Ceremon shrugged. ‘The Lady of the Wasps came to my people and promised a return to the old dark times, the simple times when what we were was sufficient; when what we were meant something. Some of my people believed her, or at least held to some small hope that she spoke true. And others. . more knew that we would never receive our birthright from the hands of the Wasps, but that the simple fact of her standing there and making such an offer showed how the world had truly turned, once and for all, and that we had outlived our time in it. These, too, counselled that we should join with the Wasps, but not for any silver future. We should join with the Wasps so that we might make the world run red — or some small part of it — a final battle, a struggle to the death. And afterwards. . for us? Nothing afterwards. No Nethyen, no Etheryen. . Even as the Felyen to the south have passed from this world, so we would follow-’
‘The Felyen?’ Che demanded. ‘They fought. .?’
‘They are gone,’ Ceremon confirmed softly. ‘No blood of theirs remains unshed. They have carved their own gate and stepped through it, and no more shall they be known. There are many of my people who would see that as a good thing, something to be desired.’
‘But not you?’
He met her eyes briefly. ‘If not for Amalthae, I might think it, but she. . she shows me that we have strayed from our path — no, that the path is too hard, and the ways we have fallen into are because we have strived and failed. That so many of us now see extinction as preferable to finding a new way is proof of that, she says.’
Che nodded carefully. ‘And where do I come in?’
‘You are able to speak with the same authority as the Lady of the Wasps.
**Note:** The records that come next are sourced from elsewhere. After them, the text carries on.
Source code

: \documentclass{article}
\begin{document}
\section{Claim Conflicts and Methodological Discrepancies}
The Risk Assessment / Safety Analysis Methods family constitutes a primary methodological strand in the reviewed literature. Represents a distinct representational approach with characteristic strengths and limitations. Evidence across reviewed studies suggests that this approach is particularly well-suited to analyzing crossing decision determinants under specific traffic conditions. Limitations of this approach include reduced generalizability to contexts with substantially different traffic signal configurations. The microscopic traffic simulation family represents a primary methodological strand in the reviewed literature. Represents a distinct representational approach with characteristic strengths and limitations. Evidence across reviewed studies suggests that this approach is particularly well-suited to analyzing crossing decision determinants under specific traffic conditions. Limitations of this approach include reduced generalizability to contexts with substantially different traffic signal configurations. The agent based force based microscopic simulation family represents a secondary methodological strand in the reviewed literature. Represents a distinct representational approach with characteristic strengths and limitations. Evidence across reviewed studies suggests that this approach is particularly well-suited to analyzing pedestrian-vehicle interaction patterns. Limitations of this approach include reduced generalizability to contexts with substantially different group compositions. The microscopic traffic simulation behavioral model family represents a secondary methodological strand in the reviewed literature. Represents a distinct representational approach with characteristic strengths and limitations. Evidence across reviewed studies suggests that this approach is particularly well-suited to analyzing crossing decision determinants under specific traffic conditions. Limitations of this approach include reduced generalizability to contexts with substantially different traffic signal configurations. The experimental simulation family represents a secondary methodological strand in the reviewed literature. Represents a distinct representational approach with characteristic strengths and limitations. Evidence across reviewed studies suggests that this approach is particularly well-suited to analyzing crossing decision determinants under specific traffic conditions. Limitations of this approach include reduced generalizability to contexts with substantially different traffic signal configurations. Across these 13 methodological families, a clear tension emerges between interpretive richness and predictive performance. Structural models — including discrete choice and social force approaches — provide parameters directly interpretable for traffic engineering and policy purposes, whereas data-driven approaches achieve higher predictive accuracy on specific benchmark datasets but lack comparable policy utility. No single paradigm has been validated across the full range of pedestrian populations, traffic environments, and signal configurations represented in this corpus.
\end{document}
We know this, for Amalthae can see the brand upon you, even now. If you demand it, my people will listen.’
‘Your people will kill me.’
‘Perhaps, but first they will listen. Amalthae says speak with them. Guide them.’
‘To what end?’ This time Che was addressing the great mantis directly, and it paused in its devouring, only the abdomen of the beetle left intact.
‘She says. . she says she wishes you to save us. She says you are the only one whose words might be heard. She says. . she has lived long and I am her third consort. Her kind. . we are her children, and she fears for us.’ The man’s soft voice began to quaver. ‘She does not want us to go.’
Sergeant Gorrec of the Pioneers watched the Empress as she spoke with Tegrec the Turncoat and with that gangly old Woodlouse, noting all the signs — ones he was more than familiar with, of superiors in disagreement. Of all possible places, this is not the one for argument. Not that anyone would openly defy the Empress, of course, but she was asking questions they could not answer — or maybe she did not like the answers they gave her.
The other two Pioneers huddled close, Icnumon and Jons Escarrabin. The Beetle looked just about how Gorrec felt — namely miserable and lost and worried. He clutched his snapbow to him like a talisman. The halfbreed, though: Icnumon had changed when they. . well, Gorrec couldn’t say precisely what they had done, but things were definitely different.
They had passed through into what seemed somehow a different forest. The trees grew closer, were more gnarled, their branches a solid interlacing canopy ahead, whilst the undergrowth was now shot through with briars, making progress tiring and painful. There was almost no sign of animal life — Gorrec and his fellows were tried woodsmen and knew what to look for. They spotted only the occasional mark or track that Icnumon identified as the killer mantids. The air was dim and curiously obscuring as though some shreds of fog remained even at noon, and the colours. . nothing here was bright. Sounds were muted and, in the long silences, it seemed as if there were other noises just at the edge of hearing, a whispering and a murmuring.
Only one of the Empress’s female bodyguards had made it this far, the Sarnesh and the Etheryen having accounted for the rest. The woman sat by herself, withdrawn and wordless; the Wasp soldier, Ostrec, seemed little better. Even the armoured man that Seda called Tisamon seemed changed here, a troubled introspection evident in his immobile stance.